CD Review: Emil Viklický 60

Multisonic 31 0756-2, 2009

It can be a demanding life being one of a country’s leading jazz musicians. Not only is there a heavy schedule of live performances and the strain of frequently being on the road to contend with, but also private events turn into public affairs. Spare a thought for the guys gigging over Christmas, Easter and other holidays. We fancy a night of entertainment. For them it is a night of work. And so it is with birthdays, especially the big ones. Most of us would like to have a night of idleness for our 60th birthday party, not a night at work that will be recorded for posterity. But thankfully for jazz fans that is exactly what Emil Viklický did for his 60th, and the result is the live album Emil Viklický 60.

The good thing about birthday parties is that you can invite your friends to come. If your friends happen to include inventive and acclaimed musicians from around the globe then so much the better. As such this album features a fine selection of players, including Hendrik Meurkens (harmonica), Steve Houben and Julian Nicholas (woodwind), and Richard Weller (drums). Low stuff is provided by regular collaborator František “Paganini of the Bass” Uhlíř, and there is also an appearance by the great Laco Tropp who normally drums with the Emil Viklický Trio.

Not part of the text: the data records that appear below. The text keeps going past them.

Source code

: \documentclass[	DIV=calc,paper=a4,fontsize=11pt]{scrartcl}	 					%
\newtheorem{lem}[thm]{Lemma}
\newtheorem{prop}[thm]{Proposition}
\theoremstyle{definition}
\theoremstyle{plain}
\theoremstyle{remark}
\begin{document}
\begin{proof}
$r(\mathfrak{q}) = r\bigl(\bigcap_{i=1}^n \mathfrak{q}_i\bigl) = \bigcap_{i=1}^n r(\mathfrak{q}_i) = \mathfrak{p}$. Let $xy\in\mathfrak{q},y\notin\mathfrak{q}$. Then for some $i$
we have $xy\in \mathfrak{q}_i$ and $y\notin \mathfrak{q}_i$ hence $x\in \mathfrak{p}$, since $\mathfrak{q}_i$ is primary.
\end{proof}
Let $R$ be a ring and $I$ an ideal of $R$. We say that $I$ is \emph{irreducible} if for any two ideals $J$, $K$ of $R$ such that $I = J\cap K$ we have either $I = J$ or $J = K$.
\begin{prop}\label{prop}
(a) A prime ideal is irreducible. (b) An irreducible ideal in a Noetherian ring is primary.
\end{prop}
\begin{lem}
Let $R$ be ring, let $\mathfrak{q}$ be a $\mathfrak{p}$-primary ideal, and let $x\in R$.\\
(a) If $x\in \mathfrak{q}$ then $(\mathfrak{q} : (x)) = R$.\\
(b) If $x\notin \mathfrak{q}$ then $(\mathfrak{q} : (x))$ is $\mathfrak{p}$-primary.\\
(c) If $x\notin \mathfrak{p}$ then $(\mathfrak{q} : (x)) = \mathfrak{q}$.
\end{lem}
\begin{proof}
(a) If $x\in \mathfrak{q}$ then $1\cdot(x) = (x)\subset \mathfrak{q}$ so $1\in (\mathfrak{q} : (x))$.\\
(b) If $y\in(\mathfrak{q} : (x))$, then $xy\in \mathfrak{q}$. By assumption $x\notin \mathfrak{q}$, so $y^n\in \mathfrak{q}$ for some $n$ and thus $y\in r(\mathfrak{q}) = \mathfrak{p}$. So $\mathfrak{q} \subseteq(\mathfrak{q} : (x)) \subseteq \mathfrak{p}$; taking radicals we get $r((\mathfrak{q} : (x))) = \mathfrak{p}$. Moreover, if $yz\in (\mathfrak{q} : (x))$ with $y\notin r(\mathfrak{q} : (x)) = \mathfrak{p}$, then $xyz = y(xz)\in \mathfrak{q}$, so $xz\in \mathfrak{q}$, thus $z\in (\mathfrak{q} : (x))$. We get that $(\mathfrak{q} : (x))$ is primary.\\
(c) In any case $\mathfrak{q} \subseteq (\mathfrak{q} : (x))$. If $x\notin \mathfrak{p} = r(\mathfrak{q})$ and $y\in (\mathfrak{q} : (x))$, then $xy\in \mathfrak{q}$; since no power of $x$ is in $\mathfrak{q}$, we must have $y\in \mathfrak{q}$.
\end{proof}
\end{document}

The first track is listed as an introduction by Czech President Václav Klaus. It is not, as one might sneakily hope, samples of his more outrageous speeches set to a thumping avant-garde backdrop. Instead it is a simple and warm welcome, and held within this is an acknowledgement of the pianist’s stature.

The music begins with “In The Mists” (L. Janáček, arr. E.Viklický) played in the Trio format, with Uhlíř and Tropp. It starts with a sad but sweet solo piano line before the other guys kick in. From there it is a rolling ride, with Tropp subtly propelling things forward from his kit. Emil’s piano work is excellent as usual, combining lightening chops, good taste, touches of dissonance to create tension, and triumphant releases. Uhlíř solos with style, during which there is some nice piano interplay going on underneath. While this album is about the whole ensemble and Viklický’s big birthday band, “In The Mists” is a spectacular chance to hear what his regular Trio is capable of doing.

For the rest of the album Tropp surrenders the drum stool to California-based Richard Weller and they are joined by Julian Nicholas on saxes. “A Thousand Ships” (J. Nicholas) opens with nice’n’sleazy tenor sax before falling into a jaunty rhythm. Nicholas leads the way but the busyness and sophistication of the band gives the music a multi-layered feel while still retaining a strong sense of melody and clarity. There is also some fast piano work and a drum solo played over elastic bass.

“Noa Noa” (S. Mendez) sees the band completed with the addition of Houben and Meurkens. The latter is a blindingly good harmonica player who handles the humble instrument with virtuoso skills. His sound blends well with Houben’s work on flute, a fluid and airy combination that helps give this album a wide variety of moods.

“What’s New” (B. Haggart) sees Houben on sax for a number that he has regularly performed as a guest with the EVT. Again the interplay with harmonica is beautiful, giving the piece a slow bluesy feel rising to a wide-screen climax and fluttering finish.

“One January Morning” (J. Nicholas) has the full band working together, exchanging lines and harmonising around an optimistic melody. This is definitely a January morning of blue skies and scenic frost, not one of bleak grey and drizzle. Although playing as a sextet this outfit never falls into chaos. Everyone is busy and nobody is stuck on the sidelines keeping out of the way, but despite the density of the music it never becomes a slab of noise. It is an intricately woven tapestry of sound and you can tell that they were having a ball.

Meurkens first visited Prague in November 1989 and shortly after that he wrote “Prague in March”, a slinky winding piece that once more features wonderful interplay between harmonica and flute. “Aspen Leaf” (E.Viklický) is another smooth number, this time with sax and harmonica lines twisting and dancing together over busy drums, bass and piano. There is a cracking solo from Viklický towards the end that falls beautifully back into the main melody.

“Caravan” (J. Tizol, D. Ellington) receives a high-energy treatment delivered with panache and bite, including a double woodwind attack and fiery drum solo.

“What Now My Love” (G. Bécaud) is the last piece on the recording and sums up what the album is about. It’s lovely, it’s fun, and it features some very talented guys getting down and making music together.

Emil Viklický 60 is a special album, musically rewarding and an enjoyable listen. It is a celebration of the man who is not only a towering presence on the Czech jazz scene but who has also made an impact worldwide. It is also, in a music business that so often places business above music, refreshing to hear music played with so much joy. Listen to this album. You will be happier afterwards.